Secondo la ricerca, l’HIIT può abbassare la pressione sanguigna e il colesterolo, migliorare la sensibilità all’insulina e aiutarti a perdere peso.

Buona aggiunta

Inoltre, secondo la ricerca, l’HIIT può abbassare la pressione sanguigna e il colesterolo, migliorare la sensibilità all’insulina e aiutarti a perdere peso. “Per i pazienti con problemi cardiaci, ad esempio, l’HIIT può essere una buona aggiunta al trattamento. Può essere utile anche per coloro che hanno bisogno di rimettersi in forma velocemente prima di un’operazione, per ridurre il rischio di complicanze”, afferma il medico. Arjan Kokchoorn dell’ospedale Jeroen Bosch.

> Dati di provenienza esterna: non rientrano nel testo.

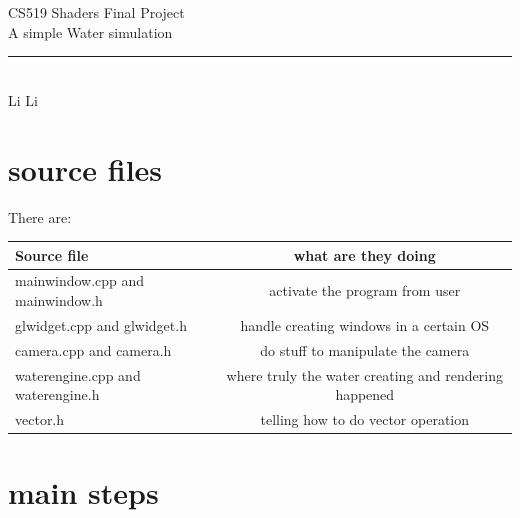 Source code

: \documentclass[12pt,letterpaper]{article}
\begin{document}
\begin{titlepage}
    \vspace*{4cm}
    \begin{flushleft}
    {\huge
        CS519 Shaders Final Project\\[.5cm]
    }
    {\large
        A simple Water simulation\\
	}
    \end{flushleft}
    \vfill
    \rule{5in}{.5mm}\\
    Li Li

\end{titlepage}
\section{source files}
There are:
\begin{tabular}{ |l | c |}
  \hline                       
  \textbf{Source file} & \textbf{what are they doing} \\ \hline
  mainwindow.cpp and mainwindow.h & activate the program from user\\ \hline
  glwidget.cpp and glwidget.h& handle creating windows in a certain OS \\ \hline
  camera.cpp and camera.h & do stuff to manipulate the camera  \\ \hline
  waterengine.cpp and waterengine.h & where truly  the water creating and rendering happened \\ \hline
  vector.h & telling how to do vector operation \\ \hline
\end{tabular}

\section{main steps}
\end{document}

“Come medico dello sport, a volte può essere difficile stimare la capacità di un paziente con problemi. In questi pazienti si è tentati di allenarsi a un’intensità molto bassa. Possiamo fare un test da sforzo da un luogo sicuro, osservando i polmoni, cuore e fitness. In questo modo possiamo determinare cosa è possibile per ogni paziente. L’HIIT non è l’unico modo efficace per migliorare la salute, molte strade portano a Roma”.

I periodi di riposo durante un allenamento HIIT sono molto importanti. © Thinkstock

Riposati a sufficienza

Ma Kokshoorn avverte che l’HIIT non ha solo vantaggi. “Come con la maggior parte dei metodi di allenamento, è anche possibile sovrallenarsi con HIIT. Il corpo quindi segnalerà che stai andando troppo lontano. Ti stanchi e ti senti meno in forma. “

Il maggiore è d’accordo. “Troppo allenamento HIIT non va bene. Il mio consiglio è di non fare più di tre sessioni a settimana. Lo paragono sempre a dipingere la casa. Se applichi una mano di vernice, deve asciugarsi prima che io possa applicare la successiva. Se lo fai troppo in fretta, rovinerò la prima mano di vernice. Lo stesso vale per i muscoli. Devi dar loro abbastanza riposo per permettere loro di recuperare in modo ottimale”.